Material to process START
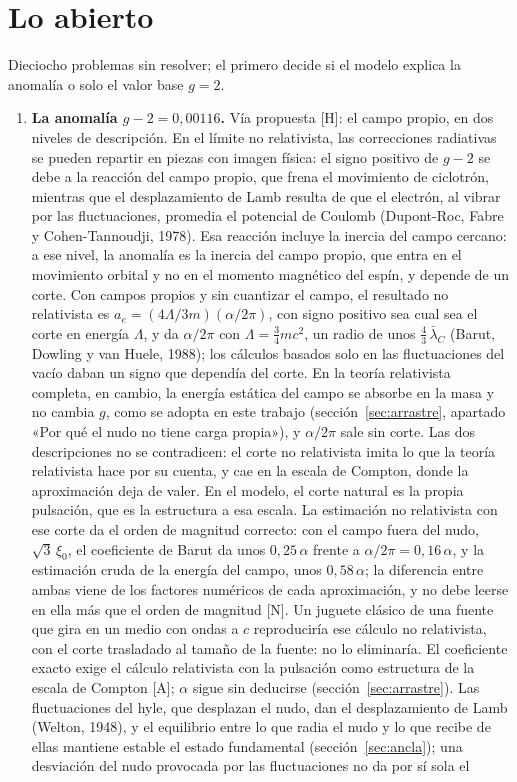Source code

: \documentclass[11pt,a4paper]{article}
\newcommand{\st}[1]{\textup{[#1]}}
\newcommand{\lbar}{\bar{\lambda}}
\begin{document}
\section{Lo abierto}\label{sec:abierto}

Dieciocho problemas sin resolver; el primero decide si el modelo explica la anomalía o solo el valor base $g=2$.

\begin{enumerate}[label=\arabic*.,ref=\arabic*,leftmargin=*]

\item \label{ab:g2}\textbf{La anomalía $g-2=0,00116$.} Vía propuesta \st{H}: el campo propio, en dos niveles de descripción. En el límite no relativista, las correcciones radiativas se pueden repartir en piezas con imagen física: el signo positivo de $g-2$ se debe a la reacción del campo propio, que frena el movimiento de ciclotrón, mientras que el desplazamiento de Lamb resulta de que el electrón, al vibrar por las fluctuaciones, promedia el potencial de Coulomb (Dupont-Roc, Fabre y Cohen-Tannoudji, 1978). Esa reacción incluye la inercia del campo cercano: a ese nivel, la anomalía es la inercia del campo propio, que entra en el movimiento orbital y no en el momento magnético del espín, y depende de un corte. Con campos propios y sin cuantizar el campo, el resultado no relativista es $a_e=(4\Lambda/3m)(\alpha/2\pi)$, con signo positivo sea cual sea el corte en energía $\Lambda$, y da $\alpha/2\pi$ con $\Lambda=\tfrac34mc^2$, un radio de unos $\tfrac43\,\lbar_C$ (Barut, Dowling y van Huele, 1988); los cálculos basados solo en las fluctuaciones del vacío daban un signo que dependía del corte. En la teoría relativista completa, en cambio, la energía estática del campo se absorbe en la masa y no cambia $g$, como se adopta en este trabajo (sección~\ref{sec:arrastre}, apartado «Por qué el nudo no tiene carga propia»), y $\alpha/2\pi$ sale sin corte. Las dos descripciones no se contradicen: el corte no relativista imita lo que la teoría relativista hace por su cuenta, y cae en la escala de Compton, donde la aproximación deja de valer. En el modelo, el corte natural es la propia pulsación, que es la estructura a esa escala. La estimación no relativista con ese corte da el orden de magnitud correcto: con el campo fuera del nudo, $\sqrt3\,\xi_0$, el coeficiente de Barut da unos $0,25\,\alpha$ frente a $\alpha/2\pi=0,16\,\alpha$, y la estimación cruda de la energía del campo, unos $0,58\,\alpha$; la diferencia entre ambas viene de los factores numéricos de cada aproximación, y no debe leerse en ella más que el orden de magnitud \st{N}. Un juguete clásico de una fuente que gira en un medio con ondas a $c$ reproduciría ese cálculo no relativista, con el corte trasladado al tamaño de la fuente: no lo eliminaría. El coeficiente exacto exige el cálculo relativista con la pulsación como estructura de la escala de Compton \st{A}; $\alpha$ sigue sin deducirse (sección~\ref{sec:arrastre}). Las fluctuaciones del hyle, que desplazan el nudo, dan el desplazamiento de Lamb (Welton, 1948), y el equilibrio entre lo que radia el nudo y lo que recibe de ellas mantiene estable el estado fundamental (sección~\ref{sec:ancla}); una desviación del nudo provocada por las fluctuaciones no da por sí sola el 
\end{enumerate}
\end{document}
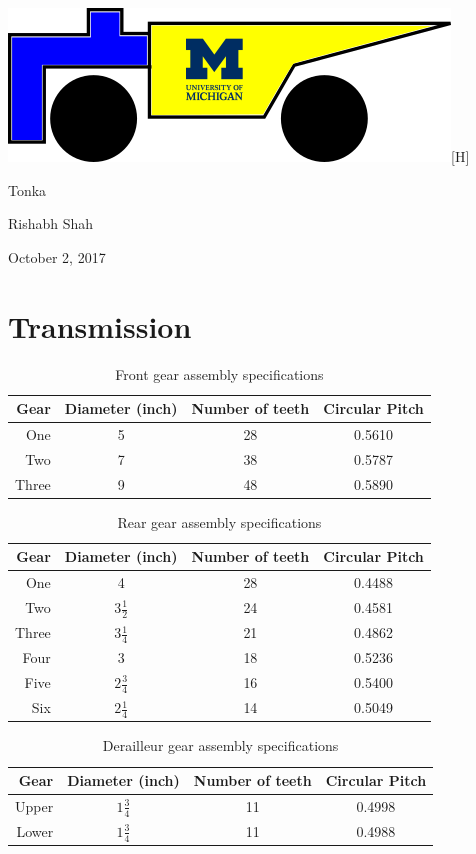 \documentclass[11pt]{article}
\begin{document}
{\large\noindent \includegraphics{Logo}[H]

\noindent Tonka

\noindent Rishabh Shah

\noindent October 2, 2017}

\section*{Transmission}
\begin{table}[H]
	\centering
	\begin{tabular}{|r|c|c|c|}
		\hline
		\textbf{Gear} & \textbf{Diameter (inch)} & \textbf{Number of teeth} & \textbf{Circular Pitch}\\
		\hline
		One & 5 & 28 & 0.5610 \\
		\hline
		Two & 7 & 38 & 0.5787 \\
		\hline
		Three & 9 & 48 & 0.5890 \\
		\hline
	\end{tabular}
	\caption{Front gear assembly specifications}
\end{table}
\begin{table}[H]
	\centering
	\begin{tabular}{|r|c|c|c|}
		\hline
		\textbf{Gear} & \textbf{Diameter (inch)} & \textbf{Number of teeth} & \textbf{Circular Pitch} \\
		\hline
		One & 4 & 28 & 0.4488 \\
		\hline
		Two & \(3\frac{1}{2}\) & 24 & 0.4581 \\
		\hline
		Three & \(3\frac{1}{4}\) & 21 & 0.4862 \\
		\hline
		Four & 3 & 18 & 0.5236 \\
		\hline
		Five & \(2\frac{3}{4}\) & 16 & 0.5400 \\
		\hline
		Six & \(2\frac{1}{4}\) & 14 & 0.5049 \\
		\hline
	\end{tabular}
	\caption{Rear gear assembly specifications}
\end{table}
\begin{table}[H]
	\centering
	\begin{tabular}{|r|c|c|c|}
		\hline
		\textbf{Gear} & \textbf{Diameter (inch)} & \textbf{Number of teeth} & \textbf{Circular Pitch} \\
		\hline
		Upper & \(1\frac{3}{4}\) & 11 & 0.4998 \\
		\hline
		Lower & \(1\frac{3}{4}\) & 11 & 0.4988 \\
		\hline
	\end{tabular}
	\caption{Derailleur gear assembly specifications}
\end{table}
\end{document}
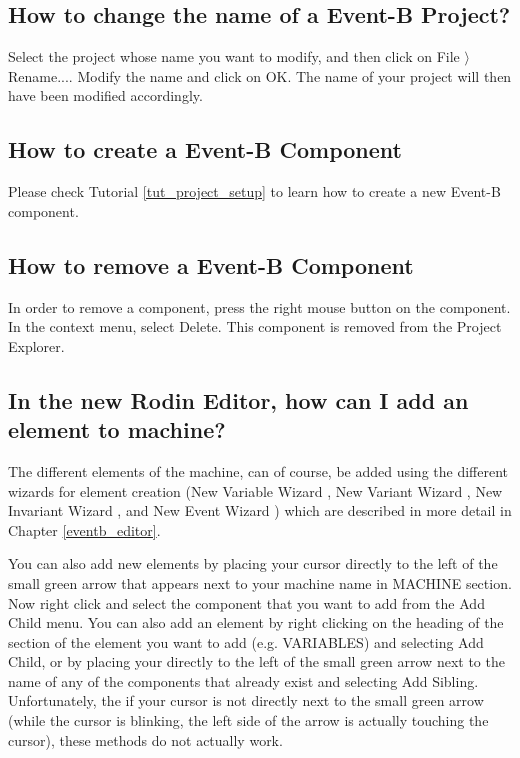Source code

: \subsection{How to change the name of a Event-B Project?}

Select the project whose name you want to modify, and then click on \textsf{File $\rangle$ Rename...}. Modify the name and click on \textsf{OK}. The name of your project will then have been modified accordingly. 

\subsection{How to create a Event-B Component}

Please check Tutorial \ref{tut_project_setup} to learn how to create a new Event-B component.

\subsection{How to remove a Event-B Component}

In order to remove a component, press the right mouse button on the component. In the context menu, select \textsf{Delete}. This component is removed from the \textsf{Project Explorer}. 

\subsection{In the new Rodin Editor, how can I add an element to machine?}

The different elements of the machine, can of course, be added using the different wizards for element creation (New Variable Wizard , New Variant Wizard , New Invariant Wizard , and New Event Wizard ) which are described in more detail in Chapter \ref{eventb_editor}. 

You can also add new elements by placing your cursor directly to the left of the small green arrow that appears next to your machine name in \textsf{MACHINE} section. Now right click and select the component that you want to add from the \textsf{Add Child} menu. You can also add an element by right clicking on the heading of the section of the element you want to add (e.g. \textsf{VARIABLES}) and selecting \textsf{Add Child}, or by placing your directly to the left of the small green arrow next to the name of any of the components that already exist and selecting \textsf{Add Sibling}. Unfortunately, the if your cursor is not directly next to the small green arrow (while the cursor is blinking, the left side of the arrow is actually touching the cursor), these methods do not actually work. 

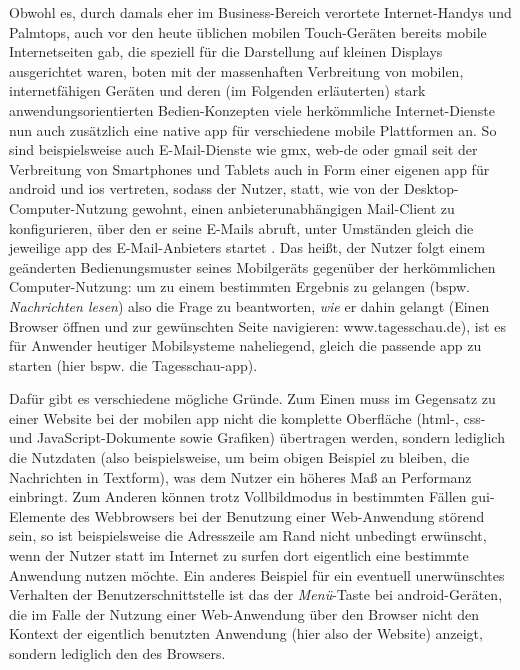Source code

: Obwohl es, durch damals eher im Business-Bereich verortete Internet-Handys und Palmtops, auch vor den heute üblichen mobilen Touch-Geräten bereits mobile Internetseiten gab, die speziell für die Darstellung auf kleinen Displays ausgerichtet waren, boten mit der massenhaften Verbreitung von mobilen, internetfähigen Geräten und deren (im Folgenden erläuterten) stark anwendungsorientierten Bedien-Konzepten viele herkömmliche Internet-Dienste nun auch zusätzlich eine native \gls{app} für verschiedene mobile Plattformen an.
So sind beispielsweise auch E-Mail-Dienste wie \gls{gmx}, \gls{web-de} oder \gls{gmail} seit der Verbreitung von Smartphones und Tablets auch in Form einer eigenen \gls{app} für \gls{android} und \gls{ios} vertreten, sodass der Nutzer, statt, wie von der Desktop-Computer-Nutzung gewohnt, einen anbieterunabhängigen Mail-Client zu konfigurieren, über den er seine E-Mails abruft, unter Umständen gleich die jeweilige \gls{app} des E-Mail-Anbieters startet \cite{gmx, web.de, gmail}.
Das heißt, der Nutzer folgt einem geänderten Bedienungsmuster seines Mobilgeräts gegenüber der herkömmlichen Computer-Nutzung: um zu einem bestimmten Ergebnis zu gelangen (bspw. \emph{Nachrichten lesen}) also die Frage zu beantworten, \emph{wie} er dahin gelangt (Einen Browser öffnen und zur gewünschten Seite navigieren: www.tagesschau.de), ist es für Anwender heutiger Mobilsysteme naheliegend, gleich die passende \gls{app} zu starten (hier bspw. die Tagesschau-\gls{app}).

Dafür gibt es verschiedene mögliche Gründe. Zum Einen muss im Gegensatz zu einer Website bei der mobilen \gls{app} nicht die komplette Oberfläche (\gls{html}-, \gls{css}- und JavaScript-Dokumente sowie Grafiken) übertragen werden, sondern lediglich die Nutzdaten (also beispielsweise, um beim obigen Beispiel zu bleiben, die Nachrichten in Textform), was dem Nutzer ein höheres Maß an Performanz einbringt.
Zum Anderen können trotz Vollbildmodus in bestimmten Fällen \gls{gui}-Elemente des Webbrowsers bei der Benutzung einer Web-Anwendung störend sein, so ist beispielsweise die Adresszeile am Rand nicht unbedingt erwünscht, wenn der Nutzer statt im Internet zu surfen dort eigentlich eine bestimmte Anwendung nutzen möchte. 
Ein anderes Beispiel für ein eventuell unerwünschtes Verhalten der Benutzerschnittstelle ist das der \emph{Menü}-Taste bei \gls{android}-Geräten, die im Falle der Nutzung einer Web-Anwendung über den Browser nicht den Kontext der eigentlich benutzten Anwendung (hier also der Website) anzeigt, sondern lediglich den des Browsers.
Material to process END
> [Task directions]: Copy all lines of the records in which the string "want" can be found.

> [Exercise output]:
Select the project whose name you want to modify, and then click on \textsf{File $\rangle$ Rename...}. Modify the name and click on \textsf{OK}. The name of your project will then have been modified accordingly. 
You can also add new elements by placing your cursor directly to the left of the small green arrow that appears next to your machine name in \textsf{MACHINE} section. Now right click and select the component that you want to add from the \textsf{Add Child} menu. You can also add an element by right clicking on the heading of the section of the element you want to add (e.g. \textsf{VARIABLES}) and selecting \textsf{Add Child}, or by placing your directly to the left of the small green arrow next to the name of any of the components that already exist and selecting \textsf{Add Sibling}. Unfortunately, the if your cursor is not directly next to the small green arrow (while the cursor is blinking, the left side of the arrow is actually touching the cursor), these methods do not actually work. 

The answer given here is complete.